This tool tells you if NSO’s Pegasus spyware targeted your phone
Over the weekend, an international consortium of news outlets reported that several authoritarian governments — including Mexico, Morocco and the United Arab Emirates — used spyware developed by NSO Group to hack into the phones of thousands of their most vocal critics, including journalists, activists, politicians and business executives.

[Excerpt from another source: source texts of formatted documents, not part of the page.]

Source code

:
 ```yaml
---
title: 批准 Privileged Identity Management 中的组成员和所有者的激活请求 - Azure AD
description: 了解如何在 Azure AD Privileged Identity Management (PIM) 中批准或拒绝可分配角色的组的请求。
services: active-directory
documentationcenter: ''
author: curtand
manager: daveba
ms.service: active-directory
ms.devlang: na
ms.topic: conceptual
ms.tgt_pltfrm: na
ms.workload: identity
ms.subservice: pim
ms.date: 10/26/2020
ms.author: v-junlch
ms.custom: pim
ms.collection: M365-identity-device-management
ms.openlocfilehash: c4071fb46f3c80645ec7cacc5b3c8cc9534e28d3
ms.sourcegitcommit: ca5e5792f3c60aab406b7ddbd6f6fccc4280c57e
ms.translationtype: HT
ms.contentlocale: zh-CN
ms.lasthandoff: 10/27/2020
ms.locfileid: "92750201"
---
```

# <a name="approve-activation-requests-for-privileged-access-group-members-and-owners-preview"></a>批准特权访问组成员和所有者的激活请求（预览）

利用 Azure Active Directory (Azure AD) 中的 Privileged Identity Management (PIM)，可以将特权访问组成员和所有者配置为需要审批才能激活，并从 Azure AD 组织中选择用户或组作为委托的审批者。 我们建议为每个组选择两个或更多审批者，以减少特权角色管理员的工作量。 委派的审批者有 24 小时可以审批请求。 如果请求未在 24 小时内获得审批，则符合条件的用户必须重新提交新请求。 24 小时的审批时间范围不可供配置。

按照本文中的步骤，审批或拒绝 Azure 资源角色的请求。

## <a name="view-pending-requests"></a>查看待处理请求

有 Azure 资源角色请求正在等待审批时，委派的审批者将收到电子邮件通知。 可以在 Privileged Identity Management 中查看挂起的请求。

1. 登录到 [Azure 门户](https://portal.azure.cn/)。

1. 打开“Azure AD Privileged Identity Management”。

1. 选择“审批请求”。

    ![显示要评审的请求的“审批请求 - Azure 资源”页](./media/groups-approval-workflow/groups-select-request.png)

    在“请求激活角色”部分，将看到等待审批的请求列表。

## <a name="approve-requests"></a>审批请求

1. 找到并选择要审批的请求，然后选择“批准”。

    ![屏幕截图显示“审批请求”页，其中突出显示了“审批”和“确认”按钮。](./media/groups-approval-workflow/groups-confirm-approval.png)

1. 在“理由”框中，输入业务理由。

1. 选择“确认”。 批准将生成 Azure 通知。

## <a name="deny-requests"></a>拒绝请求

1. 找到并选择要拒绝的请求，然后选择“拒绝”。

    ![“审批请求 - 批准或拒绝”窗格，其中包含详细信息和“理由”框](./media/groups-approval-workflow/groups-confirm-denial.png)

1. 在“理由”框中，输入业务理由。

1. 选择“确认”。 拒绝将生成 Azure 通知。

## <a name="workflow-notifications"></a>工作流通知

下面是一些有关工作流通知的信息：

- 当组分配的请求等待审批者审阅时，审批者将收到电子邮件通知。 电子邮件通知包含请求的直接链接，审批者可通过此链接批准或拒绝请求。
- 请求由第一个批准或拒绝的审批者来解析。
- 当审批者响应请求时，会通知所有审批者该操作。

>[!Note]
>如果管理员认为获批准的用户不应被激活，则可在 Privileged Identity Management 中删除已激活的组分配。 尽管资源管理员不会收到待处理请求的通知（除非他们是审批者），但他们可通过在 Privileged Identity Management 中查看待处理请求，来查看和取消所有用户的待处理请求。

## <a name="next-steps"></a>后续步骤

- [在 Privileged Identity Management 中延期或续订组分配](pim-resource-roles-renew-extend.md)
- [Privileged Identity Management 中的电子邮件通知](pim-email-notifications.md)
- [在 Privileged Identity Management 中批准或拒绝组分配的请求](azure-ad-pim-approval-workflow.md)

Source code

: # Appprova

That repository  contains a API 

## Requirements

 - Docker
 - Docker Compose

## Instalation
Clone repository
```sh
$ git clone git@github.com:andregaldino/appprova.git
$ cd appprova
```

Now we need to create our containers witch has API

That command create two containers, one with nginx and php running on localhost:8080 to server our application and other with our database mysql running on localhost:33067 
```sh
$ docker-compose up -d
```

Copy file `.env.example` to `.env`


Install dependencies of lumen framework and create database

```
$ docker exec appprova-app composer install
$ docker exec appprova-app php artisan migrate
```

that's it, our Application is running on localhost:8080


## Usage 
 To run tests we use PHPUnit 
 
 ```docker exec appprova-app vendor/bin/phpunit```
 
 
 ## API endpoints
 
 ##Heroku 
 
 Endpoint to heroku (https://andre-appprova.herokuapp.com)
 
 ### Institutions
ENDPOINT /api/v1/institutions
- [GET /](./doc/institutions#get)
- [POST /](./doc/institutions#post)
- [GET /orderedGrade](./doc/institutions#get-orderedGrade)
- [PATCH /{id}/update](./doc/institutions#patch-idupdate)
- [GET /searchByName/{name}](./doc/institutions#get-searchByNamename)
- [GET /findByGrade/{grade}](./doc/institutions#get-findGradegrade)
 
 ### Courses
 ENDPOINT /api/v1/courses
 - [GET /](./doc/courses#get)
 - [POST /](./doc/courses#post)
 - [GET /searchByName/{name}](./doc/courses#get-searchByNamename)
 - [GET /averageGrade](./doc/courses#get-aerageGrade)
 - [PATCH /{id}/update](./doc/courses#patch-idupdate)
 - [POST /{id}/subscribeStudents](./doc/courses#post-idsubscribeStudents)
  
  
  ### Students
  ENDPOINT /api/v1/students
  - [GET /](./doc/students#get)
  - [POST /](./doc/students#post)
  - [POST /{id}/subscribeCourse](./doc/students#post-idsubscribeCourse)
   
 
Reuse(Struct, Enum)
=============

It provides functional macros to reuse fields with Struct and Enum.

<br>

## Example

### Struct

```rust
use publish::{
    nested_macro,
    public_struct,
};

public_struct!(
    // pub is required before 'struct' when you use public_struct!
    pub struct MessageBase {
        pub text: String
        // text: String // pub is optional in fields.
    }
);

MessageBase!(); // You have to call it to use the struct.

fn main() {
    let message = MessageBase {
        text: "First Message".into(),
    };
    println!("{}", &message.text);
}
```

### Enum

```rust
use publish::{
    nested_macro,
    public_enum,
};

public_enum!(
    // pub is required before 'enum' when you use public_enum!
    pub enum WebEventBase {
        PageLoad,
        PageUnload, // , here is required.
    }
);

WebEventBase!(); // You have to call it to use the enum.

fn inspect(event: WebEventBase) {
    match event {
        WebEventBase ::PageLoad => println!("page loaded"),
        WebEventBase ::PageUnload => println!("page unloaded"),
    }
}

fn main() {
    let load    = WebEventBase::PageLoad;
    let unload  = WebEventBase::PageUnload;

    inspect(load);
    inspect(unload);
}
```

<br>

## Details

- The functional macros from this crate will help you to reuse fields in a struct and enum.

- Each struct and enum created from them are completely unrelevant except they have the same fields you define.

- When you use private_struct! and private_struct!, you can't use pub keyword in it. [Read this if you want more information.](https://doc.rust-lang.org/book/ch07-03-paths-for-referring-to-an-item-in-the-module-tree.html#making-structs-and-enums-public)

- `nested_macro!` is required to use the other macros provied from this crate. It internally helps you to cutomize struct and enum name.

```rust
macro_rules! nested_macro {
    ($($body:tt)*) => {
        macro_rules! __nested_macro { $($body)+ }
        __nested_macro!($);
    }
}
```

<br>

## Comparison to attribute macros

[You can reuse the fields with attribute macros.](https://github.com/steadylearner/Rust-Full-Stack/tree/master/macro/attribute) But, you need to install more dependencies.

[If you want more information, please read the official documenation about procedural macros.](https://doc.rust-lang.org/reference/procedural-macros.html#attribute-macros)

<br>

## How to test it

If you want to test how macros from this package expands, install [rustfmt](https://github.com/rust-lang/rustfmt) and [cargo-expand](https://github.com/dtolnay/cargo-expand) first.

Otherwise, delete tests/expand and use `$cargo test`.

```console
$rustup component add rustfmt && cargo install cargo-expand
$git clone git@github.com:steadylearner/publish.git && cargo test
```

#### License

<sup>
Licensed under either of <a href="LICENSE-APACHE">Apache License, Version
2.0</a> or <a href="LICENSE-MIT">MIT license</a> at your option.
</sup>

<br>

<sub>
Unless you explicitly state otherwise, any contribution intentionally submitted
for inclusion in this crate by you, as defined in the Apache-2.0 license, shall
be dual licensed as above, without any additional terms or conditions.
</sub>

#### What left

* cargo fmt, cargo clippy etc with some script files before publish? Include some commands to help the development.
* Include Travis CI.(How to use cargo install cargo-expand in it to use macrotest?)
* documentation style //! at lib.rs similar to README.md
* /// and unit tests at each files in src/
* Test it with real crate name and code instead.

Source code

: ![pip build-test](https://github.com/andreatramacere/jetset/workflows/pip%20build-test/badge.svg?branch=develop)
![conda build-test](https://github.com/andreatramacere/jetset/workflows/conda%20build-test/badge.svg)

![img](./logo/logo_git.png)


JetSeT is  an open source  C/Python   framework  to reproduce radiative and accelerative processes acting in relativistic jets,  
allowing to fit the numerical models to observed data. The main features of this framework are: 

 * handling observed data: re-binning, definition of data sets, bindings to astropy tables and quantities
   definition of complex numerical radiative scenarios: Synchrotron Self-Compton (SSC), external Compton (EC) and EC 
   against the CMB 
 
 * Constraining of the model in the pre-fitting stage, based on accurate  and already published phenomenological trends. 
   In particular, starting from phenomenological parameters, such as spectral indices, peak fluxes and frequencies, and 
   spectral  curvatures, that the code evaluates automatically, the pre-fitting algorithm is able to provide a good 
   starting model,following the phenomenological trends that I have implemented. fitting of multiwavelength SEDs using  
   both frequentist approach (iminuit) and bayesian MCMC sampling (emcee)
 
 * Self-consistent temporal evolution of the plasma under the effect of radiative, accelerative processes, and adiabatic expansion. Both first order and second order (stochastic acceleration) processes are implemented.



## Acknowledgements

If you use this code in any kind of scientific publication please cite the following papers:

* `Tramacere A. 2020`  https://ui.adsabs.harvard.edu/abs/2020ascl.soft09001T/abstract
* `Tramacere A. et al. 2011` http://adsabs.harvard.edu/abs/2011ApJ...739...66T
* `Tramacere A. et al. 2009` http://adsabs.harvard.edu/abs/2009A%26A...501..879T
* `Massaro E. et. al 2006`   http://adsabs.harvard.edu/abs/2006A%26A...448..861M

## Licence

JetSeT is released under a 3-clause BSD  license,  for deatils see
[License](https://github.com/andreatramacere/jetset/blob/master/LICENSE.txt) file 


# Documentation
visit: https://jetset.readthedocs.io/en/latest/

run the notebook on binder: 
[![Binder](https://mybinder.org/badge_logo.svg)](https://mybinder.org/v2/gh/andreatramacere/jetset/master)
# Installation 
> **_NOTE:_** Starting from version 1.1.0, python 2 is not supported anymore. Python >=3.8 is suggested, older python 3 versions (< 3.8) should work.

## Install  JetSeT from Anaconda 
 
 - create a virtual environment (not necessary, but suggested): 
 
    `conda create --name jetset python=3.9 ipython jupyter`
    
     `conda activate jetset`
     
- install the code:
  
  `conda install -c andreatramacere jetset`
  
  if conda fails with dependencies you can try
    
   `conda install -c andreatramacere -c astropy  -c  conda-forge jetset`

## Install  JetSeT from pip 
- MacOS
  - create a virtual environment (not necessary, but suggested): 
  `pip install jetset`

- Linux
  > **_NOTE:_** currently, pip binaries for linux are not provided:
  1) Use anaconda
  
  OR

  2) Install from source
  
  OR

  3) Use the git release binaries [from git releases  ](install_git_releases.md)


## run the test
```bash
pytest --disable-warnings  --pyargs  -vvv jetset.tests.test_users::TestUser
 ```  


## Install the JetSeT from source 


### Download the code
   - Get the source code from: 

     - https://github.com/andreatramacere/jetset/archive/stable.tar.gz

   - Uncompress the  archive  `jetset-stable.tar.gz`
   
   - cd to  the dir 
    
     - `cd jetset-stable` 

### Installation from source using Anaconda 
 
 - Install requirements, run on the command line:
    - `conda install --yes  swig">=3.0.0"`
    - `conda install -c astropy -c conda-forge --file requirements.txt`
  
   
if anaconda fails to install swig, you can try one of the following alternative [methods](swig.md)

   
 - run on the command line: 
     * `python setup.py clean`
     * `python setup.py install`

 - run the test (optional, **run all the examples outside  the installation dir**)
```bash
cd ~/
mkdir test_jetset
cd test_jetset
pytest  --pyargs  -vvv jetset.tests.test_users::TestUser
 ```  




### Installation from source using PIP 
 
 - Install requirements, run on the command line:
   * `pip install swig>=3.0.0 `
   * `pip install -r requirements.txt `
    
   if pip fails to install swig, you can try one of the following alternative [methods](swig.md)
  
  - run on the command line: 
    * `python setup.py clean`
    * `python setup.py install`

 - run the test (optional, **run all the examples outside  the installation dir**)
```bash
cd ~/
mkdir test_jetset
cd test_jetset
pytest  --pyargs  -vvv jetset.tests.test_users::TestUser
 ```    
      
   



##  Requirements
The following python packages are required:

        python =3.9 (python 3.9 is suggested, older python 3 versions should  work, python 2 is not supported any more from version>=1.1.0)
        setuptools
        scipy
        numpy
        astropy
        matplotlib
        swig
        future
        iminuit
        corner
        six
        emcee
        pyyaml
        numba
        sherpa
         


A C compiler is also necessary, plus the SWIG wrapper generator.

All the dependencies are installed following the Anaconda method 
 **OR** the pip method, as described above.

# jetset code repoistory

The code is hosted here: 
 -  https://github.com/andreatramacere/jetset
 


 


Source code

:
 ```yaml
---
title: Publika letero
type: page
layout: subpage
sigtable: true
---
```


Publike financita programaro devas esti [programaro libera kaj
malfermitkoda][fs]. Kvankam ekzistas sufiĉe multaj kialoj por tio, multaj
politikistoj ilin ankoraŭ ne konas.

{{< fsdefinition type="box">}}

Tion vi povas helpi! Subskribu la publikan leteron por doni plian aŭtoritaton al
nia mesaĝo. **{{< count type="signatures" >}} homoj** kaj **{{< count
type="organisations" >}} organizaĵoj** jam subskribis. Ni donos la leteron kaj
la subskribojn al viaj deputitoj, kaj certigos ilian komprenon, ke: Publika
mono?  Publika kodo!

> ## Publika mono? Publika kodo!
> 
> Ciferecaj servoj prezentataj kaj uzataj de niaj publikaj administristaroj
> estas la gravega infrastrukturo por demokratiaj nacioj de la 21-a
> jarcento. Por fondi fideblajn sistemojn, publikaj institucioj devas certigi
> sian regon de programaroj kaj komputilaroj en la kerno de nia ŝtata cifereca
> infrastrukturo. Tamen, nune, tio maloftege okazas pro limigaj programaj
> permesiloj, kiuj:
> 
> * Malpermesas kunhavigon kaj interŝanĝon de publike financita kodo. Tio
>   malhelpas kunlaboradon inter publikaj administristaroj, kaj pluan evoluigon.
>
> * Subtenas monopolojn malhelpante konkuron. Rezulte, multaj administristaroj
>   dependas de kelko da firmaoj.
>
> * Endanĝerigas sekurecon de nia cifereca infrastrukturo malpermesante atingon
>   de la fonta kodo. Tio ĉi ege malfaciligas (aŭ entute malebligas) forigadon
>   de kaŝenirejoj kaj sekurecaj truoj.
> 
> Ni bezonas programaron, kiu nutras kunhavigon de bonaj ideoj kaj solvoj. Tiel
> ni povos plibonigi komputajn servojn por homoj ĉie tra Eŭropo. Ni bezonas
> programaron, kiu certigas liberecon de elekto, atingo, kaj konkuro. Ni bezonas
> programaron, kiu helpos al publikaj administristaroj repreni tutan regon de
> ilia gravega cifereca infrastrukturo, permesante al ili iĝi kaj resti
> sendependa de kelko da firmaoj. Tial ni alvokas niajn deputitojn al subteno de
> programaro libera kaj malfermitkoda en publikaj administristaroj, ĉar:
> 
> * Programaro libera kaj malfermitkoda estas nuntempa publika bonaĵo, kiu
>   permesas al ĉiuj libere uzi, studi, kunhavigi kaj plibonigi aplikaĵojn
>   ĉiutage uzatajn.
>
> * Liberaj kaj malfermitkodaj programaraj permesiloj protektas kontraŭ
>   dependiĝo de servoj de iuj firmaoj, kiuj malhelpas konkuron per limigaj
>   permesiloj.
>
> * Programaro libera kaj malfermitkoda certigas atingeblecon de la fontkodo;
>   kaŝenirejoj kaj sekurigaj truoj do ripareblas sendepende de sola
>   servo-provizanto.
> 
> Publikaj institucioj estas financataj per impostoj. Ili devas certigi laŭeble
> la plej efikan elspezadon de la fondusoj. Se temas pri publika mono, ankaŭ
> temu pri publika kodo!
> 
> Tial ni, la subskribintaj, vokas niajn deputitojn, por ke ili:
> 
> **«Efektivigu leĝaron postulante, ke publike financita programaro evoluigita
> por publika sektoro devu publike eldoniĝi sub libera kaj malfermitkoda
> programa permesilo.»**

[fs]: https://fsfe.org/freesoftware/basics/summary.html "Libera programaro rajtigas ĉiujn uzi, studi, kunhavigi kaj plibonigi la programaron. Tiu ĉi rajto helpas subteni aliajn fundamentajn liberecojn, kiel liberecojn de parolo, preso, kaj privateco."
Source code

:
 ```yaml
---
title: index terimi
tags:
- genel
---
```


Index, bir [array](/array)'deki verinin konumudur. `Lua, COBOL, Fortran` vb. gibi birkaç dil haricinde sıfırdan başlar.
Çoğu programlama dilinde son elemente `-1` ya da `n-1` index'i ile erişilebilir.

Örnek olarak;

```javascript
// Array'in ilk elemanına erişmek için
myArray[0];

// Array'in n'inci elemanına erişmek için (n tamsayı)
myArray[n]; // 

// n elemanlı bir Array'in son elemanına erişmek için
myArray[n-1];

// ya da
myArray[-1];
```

A leaked list of 50,000 phone numbers of potential surveillance targets was obtained by Paris-based journalism nonprofit Forbidden Stories and Amnesty International and shared with the reporting consortium, including The Washington Post and The Guardian. Researchers analyzed the phones of dozens of victims to confirm they were targeted by the NSO’s Pegasus spyware, which can access all of the data on a person’s phone. The reports also confirm new details of the government customers themselves, which NSO Group closely guards. Hungary, a member of the European Union where privacy from surveillance is supposed to be a fundamental right for its 500 million residents, is named as an NSO customer.
The reporting shows for the first time how many individuals are likely targets of NSO’s intrusive device-level surveillance. Previous reporting had put the number of known victims in the hundreds or more than a thousand. NSO Group sharply rejected the claims. NSO has long said that it doesn’t know who its customers target, which it reiterated in a statement to TechCrunch on Monday.